**PROBLEM DETAILS:** Reproduce exactly the final portion of the data: every line from the one containing "X-Mailer: mail (GNU Mailutils 2.1)" through the last line, inclusive.

**STUDY MATERIAL:**
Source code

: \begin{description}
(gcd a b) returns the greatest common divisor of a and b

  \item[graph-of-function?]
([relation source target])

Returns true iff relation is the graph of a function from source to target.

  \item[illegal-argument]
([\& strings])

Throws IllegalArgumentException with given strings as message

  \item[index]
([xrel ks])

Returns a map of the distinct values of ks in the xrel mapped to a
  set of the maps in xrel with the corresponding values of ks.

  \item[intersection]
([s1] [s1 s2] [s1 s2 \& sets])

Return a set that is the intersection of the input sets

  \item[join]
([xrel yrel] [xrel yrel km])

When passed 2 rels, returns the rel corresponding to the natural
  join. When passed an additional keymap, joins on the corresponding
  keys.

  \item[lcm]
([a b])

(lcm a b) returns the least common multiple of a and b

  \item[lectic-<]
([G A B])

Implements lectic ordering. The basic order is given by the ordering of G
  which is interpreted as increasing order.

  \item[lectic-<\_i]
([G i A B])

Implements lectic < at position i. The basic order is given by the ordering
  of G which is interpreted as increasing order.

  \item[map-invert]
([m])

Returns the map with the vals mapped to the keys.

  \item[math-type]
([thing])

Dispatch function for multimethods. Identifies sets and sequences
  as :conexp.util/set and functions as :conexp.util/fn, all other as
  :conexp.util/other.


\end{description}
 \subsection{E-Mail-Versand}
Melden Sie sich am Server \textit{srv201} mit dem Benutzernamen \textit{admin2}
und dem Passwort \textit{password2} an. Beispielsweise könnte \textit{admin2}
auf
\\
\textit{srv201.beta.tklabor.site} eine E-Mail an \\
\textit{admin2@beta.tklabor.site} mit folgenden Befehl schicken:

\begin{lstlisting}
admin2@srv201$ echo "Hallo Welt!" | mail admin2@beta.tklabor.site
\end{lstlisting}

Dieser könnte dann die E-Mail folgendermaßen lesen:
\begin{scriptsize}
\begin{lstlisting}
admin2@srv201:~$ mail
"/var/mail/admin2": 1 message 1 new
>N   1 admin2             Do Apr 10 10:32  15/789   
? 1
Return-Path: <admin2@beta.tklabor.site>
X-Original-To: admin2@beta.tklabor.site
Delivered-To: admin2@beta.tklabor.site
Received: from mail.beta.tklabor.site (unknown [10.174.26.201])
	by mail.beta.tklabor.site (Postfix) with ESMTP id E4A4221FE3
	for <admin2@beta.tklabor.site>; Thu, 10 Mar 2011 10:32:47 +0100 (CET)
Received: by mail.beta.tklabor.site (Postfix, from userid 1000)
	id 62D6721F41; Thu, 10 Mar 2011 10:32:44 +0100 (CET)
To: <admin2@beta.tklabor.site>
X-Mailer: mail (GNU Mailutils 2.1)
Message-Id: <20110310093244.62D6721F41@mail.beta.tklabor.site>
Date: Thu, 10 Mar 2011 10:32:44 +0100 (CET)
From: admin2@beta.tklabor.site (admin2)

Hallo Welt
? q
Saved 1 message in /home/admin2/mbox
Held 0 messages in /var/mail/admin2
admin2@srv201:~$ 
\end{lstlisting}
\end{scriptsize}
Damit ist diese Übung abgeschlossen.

**RESPONSE AREA:**
X-Mailer: mail (GNU Mailutils 2.1)
Message-Id: <20110310093244.62D6721F41@mail.beta.tklabor.site>
Date: Thu, 10 Mar 2011 10:32:44 +0100 (CET)
From: admin2@beta.tklabor.site (admin2)

Hallo Welt
? q
Saved 1 message in /home/admin2/mbox
Held 0 messages in /var/mail/admin2
admin2@srv201:~$ 
\end{lstlisting}
\end{scriptsize}
Damit ist diese Übung abgeschlossen.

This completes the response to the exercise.